_What you will do:_ Copy exactly the lines from the start of the data below through the one that carries "EOR is an abbreviation", and only those.

_Items from a dataset:_
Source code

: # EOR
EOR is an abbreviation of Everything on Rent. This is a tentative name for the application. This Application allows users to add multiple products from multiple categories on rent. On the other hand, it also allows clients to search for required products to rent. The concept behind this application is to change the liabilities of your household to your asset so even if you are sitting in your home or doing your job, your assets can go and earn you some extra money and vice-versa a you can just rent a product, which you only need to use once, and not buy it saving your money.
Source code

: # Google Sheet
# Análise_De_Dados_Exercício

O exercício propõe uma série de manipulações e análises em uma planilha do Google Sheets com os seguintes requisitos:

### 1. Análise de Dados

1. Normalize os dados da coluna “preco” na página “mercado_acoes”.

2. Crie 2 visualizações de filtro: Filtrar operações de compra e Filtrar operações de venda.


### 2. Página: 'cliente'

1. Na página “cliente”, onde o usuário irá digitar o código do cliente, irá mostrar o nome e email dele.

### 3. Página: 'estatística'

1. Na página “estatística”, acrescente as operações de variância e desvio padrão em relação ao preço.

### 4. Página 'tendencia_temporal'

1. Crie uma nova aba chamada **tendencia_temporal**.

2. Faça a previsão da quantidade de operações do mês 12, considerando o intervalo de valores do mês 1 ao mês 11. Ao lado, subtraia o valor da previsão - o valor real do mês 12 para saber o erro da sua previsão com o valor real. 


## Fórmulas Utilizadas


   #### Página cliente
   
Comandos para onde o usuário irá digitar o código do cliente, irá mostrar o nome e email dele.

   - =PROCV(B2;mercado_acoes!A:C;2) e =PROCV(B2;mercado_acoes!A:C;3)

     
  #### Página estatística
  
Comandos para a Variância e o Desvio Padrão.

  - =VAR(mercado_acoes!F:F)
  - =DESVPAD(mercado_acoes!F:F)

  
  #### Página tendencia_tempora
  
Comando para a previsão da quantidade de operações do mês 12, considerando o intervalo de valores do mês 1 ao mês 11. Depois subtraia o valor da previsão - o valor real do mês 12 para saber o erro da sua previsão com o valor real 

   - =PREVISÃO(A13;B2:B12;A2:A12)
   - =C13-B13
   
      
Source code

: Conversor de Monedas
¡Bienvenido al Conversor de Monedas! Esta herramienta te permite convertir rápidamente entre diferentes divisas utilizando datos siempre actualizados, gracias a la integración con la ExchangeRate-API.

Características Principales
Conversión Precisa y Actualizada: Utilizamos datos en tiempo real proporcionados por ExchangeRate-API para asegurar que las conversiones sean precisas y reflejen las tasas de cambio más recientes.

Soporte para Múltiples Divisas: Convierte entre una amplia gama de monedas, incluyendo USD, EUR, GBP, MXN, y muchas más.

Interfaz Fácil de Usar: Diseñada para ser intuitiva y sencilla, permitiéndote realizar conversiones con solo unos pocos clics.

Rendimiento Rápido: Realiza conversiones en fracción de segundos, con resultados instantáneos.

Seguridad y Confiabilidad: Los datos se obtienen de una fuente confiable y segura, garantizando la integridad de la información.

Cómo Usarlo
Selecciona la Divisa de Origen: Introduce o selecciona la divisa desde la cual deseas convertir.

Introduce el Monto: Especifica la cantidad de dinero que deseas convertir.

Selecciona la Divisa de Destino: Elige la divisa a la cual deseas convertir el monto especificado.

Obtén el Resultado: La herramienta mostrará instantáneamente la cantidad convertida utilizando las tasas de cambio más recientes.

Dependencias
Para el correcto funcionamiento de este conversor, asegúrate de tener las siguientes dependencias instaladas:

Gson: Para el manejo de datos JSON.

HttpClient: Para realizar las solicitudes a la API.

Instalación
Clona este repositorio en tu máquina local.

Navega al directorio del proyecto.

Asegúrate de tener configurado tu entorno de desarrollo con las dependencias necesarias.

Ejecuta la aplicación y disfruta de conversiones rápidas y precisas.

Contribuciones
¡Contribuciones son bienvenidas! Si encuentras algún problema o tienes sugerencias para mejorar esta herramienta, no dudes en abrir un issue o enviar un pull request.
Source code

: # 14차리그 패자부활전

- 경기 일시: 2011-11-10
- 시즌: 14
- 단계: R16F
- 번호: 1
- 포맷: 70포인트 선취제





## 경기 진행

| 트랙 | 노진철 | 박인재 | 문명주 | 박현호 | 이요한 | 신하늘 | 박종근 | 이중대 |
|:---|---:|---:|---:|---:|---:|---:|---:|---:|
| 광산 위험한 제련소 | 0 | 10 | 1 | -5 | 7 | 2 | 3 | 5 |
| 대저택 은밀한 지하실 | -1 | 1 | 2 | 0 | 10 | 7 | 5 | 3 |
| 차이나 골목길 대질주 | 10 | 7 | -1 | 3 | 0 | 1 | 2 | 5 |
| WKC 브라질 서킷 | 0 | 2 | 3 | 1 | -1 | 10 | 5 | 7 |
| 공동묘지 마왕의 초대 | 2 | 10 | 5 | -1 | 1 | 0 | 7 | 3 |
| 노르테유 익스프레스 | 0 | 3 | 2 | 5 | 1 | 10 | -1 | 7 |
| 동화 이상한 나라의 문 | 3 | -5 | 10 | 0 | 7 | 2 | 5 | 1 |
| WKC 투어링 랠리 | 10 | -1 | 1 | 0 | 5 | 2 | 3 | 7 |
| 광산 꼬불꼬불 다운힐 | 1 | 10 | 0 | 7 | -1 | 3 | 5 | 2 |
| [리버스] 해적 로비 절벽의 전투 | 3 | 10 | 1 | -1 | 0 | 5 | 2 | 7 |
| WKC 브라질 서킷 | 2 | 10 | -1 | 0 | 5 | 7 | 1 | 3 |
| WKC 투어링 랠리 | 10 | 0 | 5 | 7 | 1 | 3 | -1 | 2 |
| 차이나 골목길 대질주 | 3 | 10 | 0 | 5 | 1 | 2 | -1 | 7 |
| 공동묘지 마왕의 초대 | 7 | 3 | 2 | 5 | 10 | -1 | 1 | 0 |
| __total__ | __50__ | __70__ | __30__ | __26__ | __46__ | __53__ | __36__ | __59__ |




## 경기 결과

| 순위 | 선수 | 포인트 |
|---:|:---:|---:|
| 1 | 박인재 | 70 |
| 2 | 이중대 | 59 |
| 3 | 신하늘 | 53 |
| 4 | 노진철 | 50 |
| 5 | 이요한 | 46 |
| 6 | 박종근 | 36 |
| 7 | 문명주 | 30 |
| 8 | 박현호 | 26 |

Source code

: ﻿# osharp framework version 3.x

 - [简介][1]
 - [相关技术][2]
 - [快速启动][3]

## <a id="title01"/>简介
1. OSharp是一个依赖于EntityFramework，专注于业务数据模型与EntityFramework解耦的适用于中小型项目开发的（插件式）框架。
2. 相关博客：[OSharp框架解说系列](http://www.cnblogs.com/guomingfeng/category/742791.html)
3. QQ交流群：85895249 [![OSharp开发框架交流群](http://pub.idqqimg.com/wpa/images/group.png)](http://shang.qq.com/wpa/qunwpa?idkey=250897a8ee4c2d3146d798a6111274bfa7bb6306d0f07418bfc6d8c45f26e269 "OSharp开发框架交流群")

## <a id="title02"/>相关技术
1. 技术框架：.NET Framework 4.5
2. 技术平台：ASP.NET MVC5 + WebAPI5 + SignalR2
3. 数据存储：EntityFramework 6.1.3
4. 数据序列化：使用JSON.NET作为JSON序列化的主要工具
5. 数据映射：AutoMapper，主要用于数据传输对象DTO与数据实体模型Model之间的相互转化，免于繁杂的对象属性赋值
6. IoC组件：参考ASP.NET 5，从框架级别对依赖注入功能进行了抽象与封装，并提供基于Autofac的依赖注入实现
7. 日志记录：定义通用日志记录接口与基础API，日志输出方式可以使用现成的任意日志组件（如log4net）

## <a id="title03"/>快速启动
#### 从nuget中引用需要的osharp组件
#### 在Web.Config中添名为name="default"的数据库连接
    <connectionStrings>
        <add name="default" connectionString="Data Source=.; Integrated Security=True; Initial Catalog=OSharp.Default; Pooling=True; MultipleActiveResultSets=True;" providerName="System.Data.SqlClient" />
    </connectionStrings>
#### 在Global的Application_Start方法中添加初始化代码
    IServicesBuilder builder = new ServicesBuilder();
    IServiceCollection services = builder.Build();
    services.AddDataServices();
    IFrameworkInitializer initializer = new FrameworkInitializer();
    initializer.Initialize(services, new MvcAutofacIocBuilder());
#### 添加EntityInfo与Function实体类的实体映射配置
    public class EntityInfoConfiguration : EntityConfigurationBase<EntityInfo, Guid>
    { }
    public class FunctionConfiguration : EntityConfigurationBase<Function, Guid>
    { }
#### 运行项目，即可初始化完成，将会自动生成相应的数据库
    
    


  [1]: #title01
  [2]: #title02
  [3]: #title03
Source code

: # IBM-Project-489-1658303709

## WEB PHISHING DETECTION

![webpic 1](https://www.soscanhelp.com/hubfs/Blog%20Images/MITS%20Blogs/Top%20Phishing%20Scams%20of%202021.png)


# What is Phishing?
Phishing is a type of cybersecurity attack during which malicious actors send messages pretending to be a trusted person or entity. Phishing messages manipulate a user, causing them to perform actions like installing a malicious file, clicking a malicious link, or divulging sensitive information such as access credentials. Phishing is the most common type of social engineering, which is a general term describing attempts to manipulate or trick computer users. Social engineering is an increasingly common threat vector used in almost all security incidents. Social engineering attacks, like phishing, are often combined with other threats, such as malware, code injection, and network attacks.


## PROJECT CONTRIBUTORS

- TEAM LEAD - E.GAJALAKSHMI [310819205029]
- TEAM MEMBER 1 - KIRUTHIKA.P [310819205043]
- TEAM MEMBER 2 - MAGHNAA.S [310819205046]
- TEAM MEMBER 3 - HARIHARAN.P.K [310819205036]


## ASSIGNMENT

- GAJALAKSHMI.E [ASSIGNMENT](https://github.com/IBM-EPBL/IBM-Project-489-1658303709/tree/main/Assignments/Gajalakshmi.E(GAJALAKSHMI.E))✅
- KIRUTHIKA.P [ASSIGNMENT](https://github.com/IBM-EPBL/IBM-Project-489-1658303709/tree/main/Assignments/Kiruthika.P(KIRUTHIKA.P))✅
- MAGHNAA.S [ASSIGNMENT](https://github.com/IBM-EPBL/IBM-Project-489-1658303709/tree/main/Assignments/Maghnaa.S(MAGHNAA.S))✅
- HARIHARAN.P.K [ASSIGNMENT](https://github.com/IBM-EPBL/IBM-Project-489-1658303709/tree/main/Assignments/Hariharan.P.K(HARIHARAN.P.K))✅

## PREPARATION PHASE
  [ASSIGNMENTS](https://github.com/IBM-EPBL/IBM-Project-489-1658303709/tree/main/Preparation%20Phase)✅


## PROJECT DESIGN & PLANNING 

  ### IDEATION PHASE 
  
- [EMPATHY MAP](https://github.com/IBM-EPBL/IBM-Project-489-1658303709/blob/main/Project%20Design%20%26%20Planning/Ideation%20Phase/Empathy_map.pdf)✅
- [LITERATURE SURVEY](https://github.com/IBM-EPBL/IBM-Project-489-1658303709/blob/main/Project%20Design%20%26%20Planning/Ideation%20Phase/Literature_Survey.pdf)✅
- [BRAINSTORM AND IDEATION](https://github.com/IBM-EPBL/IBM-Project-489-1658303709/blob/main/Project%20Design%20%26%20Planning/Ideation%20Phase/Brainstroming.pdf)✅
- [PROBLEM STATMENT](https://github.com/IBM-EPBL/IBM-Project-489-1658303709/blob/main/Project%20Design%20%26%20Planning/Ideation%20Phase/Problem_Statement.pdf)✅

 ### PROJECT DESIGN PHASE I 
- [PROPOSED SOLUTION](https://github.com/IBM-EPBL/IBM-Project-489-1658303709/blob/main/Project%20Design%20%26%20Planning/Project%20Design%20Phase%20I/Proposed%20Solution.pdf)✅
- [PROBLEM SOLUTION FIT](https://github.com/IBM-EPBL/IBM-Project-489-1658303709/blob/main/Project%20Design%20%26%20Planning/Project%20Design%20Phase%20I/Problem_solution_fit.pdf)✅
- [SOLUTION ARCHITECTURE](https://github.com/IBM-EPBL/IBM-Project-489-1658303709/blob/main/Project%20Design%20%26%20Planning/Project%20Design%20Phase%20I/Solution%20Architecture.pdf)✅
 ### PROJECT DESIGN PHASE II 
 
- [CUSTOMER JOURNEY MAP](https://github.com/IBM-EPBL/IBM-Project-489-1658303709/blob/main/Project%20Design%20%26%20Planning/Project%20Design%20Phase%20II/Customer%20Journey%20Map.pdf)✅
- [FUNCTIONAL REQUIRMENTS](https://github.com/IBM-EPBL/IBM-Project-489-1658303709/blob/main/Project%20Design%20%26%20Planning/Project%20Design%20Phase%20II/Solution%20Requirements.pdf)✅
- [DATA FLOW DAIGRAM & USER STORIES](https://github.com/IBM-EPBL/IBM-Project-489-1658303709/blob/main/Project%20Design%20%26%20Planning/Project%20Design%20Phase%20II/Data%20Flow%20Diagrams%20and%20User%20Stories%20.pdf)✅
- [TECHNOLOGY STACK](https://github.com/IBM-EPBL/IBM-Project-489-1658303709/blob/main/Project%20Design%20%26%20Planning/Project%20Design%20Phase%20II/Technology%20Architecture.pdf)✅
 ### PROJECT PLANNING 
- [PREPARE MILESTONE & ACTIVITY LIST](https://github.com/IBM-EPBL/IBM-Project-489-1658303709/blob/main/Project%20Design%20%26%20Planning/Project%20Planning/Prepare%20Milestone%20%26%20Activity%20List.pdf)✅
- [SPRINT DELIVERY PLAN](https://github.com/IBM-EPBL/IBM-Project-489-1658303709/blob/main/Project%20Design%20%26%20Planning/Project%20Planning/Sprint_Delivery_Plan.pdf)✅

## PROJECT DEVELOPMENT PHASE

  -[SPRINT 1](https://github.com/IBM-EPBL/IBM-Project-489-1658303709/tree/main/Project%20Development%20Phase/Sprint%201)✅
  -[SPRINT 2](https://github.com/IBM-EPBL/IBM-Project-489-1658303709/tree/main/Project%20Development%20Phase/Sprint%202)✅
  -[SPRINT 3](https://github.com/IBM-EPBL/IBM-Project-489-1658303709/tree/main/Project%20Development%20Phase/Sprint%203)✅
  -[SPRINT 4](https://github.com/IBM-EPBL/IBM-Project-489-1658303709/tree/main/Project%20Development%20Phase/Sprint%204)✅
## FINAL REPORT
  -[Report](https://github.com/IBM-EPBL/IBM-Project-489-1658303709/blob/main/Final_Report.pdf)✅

_Answer to the problem:_
Source code

: # EOR
EOR is an abbreviation of Everything on Rent. This is a tentative name for the application. This Application allows users to add multiple products from multiple categories on rent. On the other hand, it also allows clients to search for required products to rent. The concept behind this application is to change the liabilities of your household to your asset so even if you are sitting in your home or doing your job, your assets can go and earn you some extra money and vice-versa a you can just rent a product, which you only need to use once, and not buy it saving your money.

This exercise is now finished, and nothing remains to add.